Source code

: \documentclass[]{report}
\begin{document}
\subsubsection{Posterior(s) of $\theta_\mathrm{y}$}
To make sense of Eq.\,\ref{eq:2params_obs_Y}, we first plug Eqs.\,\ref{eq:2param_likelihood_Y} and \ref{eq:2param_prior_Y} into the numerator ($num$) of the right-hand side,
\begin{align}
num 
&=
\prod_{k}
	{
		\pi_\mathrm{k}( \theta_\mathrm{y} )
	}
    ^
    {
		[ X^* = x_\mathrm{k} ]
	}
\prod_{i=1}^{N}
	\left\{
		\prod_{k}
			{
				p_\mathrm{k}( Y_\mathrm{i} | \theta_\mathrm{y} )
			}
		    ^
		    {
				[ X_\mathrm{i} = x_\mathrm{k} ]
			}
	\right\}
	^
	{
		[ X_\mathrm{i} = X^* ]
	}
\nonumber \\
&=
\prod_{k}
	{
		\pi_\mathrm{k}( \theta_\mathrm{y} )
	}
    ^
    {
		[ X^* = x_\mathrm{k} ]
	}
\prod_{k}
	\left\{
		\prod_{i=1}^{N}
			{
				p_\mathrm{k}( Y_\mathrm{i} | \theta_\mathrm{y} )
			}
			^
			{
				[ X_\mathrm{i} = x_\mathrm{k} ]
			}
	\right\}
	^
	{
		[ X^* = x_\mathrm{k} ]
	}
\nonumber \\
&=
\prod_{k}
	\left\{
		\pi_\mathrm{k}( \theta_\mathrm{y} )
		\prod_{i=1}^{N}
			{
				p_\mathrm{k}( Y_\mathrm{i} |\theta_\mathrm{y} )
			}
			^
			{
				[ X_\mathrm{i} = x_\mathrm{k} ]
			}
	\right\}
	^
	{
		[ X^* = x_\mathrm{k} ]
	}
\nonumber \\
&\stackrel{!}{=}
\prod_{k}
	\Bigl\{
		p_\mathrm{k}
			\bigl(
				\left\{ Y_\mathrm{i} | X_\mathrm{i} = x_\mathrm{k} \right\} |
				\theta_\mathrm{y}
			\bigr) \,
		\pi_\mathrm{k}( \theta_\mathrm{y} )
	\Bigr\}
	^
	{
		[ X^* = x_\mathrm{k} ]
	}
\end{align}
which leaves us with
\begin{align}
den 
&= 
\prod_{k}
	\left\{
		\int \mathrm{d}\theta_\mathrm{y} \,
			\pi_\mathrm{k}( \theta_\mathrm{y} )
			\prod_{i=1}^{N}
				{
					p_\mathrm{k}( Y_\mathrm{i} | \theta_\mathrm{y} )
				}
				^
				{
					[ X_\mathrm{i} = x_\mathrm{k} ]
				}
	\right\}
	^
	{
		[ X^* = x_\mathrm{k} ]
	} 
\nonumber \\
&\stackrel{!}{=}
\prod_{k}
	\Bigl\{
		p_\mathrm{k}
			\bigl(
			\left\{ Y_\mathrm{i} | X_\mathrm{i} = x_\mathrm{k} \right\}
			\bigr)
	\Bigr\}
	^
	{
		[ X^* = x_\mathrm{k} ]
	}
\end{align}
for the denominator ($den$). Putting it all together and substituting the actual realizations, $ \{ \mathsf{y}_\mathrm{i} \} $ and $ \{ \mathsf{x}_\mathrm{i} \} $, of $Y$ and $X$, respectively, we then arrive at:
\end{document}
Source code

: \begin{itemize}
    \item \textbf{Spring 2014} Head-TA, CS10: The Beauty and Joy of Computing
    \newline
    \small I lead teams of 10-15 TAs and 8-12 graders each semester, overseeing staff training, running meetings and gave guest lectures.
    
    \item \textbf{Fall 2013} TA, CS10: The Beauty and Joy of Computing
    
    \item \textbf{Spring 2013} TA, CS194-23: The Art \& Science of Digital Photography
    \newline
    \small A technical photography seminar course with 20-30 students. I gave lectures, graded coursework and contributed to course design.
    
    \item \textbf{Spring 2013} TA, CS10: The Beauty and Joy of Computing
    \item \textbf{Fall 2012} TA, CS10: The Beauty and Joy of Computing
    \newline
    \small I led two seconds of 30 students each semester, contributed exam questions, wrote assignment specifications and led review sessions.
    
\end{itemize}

..............................

## Exercise aim
The full listing should be restated word for word.

## Answer to the exercise
Source code

: \documentclass[]{report}
\begin{document}
\subsubsection{Posterior(s) of $\theta_\mathrm{y}$}
To make sense of Eq.\,\ref{eq:2params_obs_Y}, we first plug Eqs.\,\ref{eq:2param_likelihood_Y} and \ref{eq:2param_prior_Y} into the numerator ($num$) of the right-hand side,
\begin{align}
num 
&=
\prod_{k}
	{
		\pi_\mathrm{k}( \theta_\mathrm{y} )
	}
    ^
    {
		[ X^* = x_\mathrm{k} ]
	}
\prod_{i=1}^{N}
	\left\{
		\prod_{k}
			{
				p_\mathrm{k}( Y_\mathrm{i} | \theta_\mathrm{y} )
			}
		    ^
		    {
				[ X_\mathrm{i} = x_\mathrm{k} ]
			}
	\right\}
	^
	{
		[ X_\mathrm{i} = X^* ]
	}
\nonumber \\
&=
\prod_{k}
	{
		\pi_\mathrm{k}( \theta_\mathrm{y} )
	}
    ^
    {
		[ X^* = x_\mathrm{k} ]
	}
\prod_{k}
	\left\{
		\prod_{i=1}^{N}
			{
				p_\mathrm{k}( Y_\mathrm{i} | \theta_\mathrm{y} )
			}
			^
			{
				[ X_\mathrm{i} = x_\mathrm{k} ]
			}
	\right\}
	^
	{
		[ X^* = x_\mathrm{k} ]
	}
\nonumber \\
&=
\prod_{k}
	\left\{
		\pi_\mathrm{k}( \theta_\mathrm{y} )
		\prod_{i=1}^{N}
			{
				p_\mathrm{k}( Y_\mathrm{i} |\theta_\mathrm{y} )
			}
			^
			{
				[ X_\mathrm{i} = x_\mathrm{k} ]
			}
	\right\}
	^
	{
		[ X^* = x_\mathrm{k} ]
	}
\nonumber \\
&\stackrel{!}{=}
\prod_{k}
	\Bigl\{
		p_\mathrm{k}
			\bigl(
				\left\{ Y_\mathrm{i} | X_\mathrm{i} = x_\mathrm{k} \right\} |
				\theta_\mathrm{y}
			\bigr) \,
		\pi_\mathrm{k}( \theta_\mathrm{y} )
	\Bigr\}
	^
	{
		[ X^* = x_\mathrm{k} ]
	}
\end{align}
which leaves us with
\begin{align}
den 
&= 
\prod_{k}
	\left\{
		\int \mathrm{d}\theta_\mathrm{y} \,
			\pi_\mathrm{k}( \theta_\mathrm{y} )
			\prod_{i=1}^{N}
				{
					p_\mathrm{k}( Y_\mathrm{i} | \theta_\mathrm{y} )
				}
				^
				{
					[ X_\mathrm{i} = x_\mathrm{k} ]
				}
	\right\}
	^
	{
		[ X^* = x_\mathrm{k} ]
	} 
\nonumber \\
&\stackrel{!}{=}
\prod_{k}
	\Bigl\{
		p_\mathrm{k}
			\bigl(
			\left\{ Y_\mathrm{i} | X_\mathrm{i} = x_\mathrm{k} \right\}
			\bigr)
	\Bigr\}
	^
	{
		[ X^* = x_\mathrm{k} ]
	}
\end{align}
for the denominator ($den$). Putting it all together and substituting the actual realizations, $ \{ \mathsf{y}_\mathrm{i} \} $ and $ \{ \mathsf{x}_\mathrm{i} \} $, of $Y$ and $X$, respectively, we then arrive at:
\end{document}
Source code

: \begin{itemize}
    \item \textbf{Spring 2014} Head-TA, CS10: The Beauty and Joy of Computing
    \newline
    \small I lead teams of 10-15 TAs and 8-12 graders each semester, overseeing staff training, running meetings and gave guest lectures.
    
    \item \textbf{Fall 2013} TA, CS10: The Beauty and Joy of Computing
    
    \item \textbf{Spring 2013} TA, CS194-23: The Art \& Science of Digital Photography
    \newline
    \small A technical photography seminar course with 20-30 students. I gave lectures, graded coursework and contributed to course design.
    
    \item \textbf{Spring 2013} TA, CS10: The Beauty and Joy of Computing
    \item \textbf{Fall 2012} TA, CS10: The Beauty and Joy of Computing
    \newline
    \small I led two seconds of 30 students each semester, contributed exam questions, wrote assignment specifications and led review sessions.
    
\end{itemize}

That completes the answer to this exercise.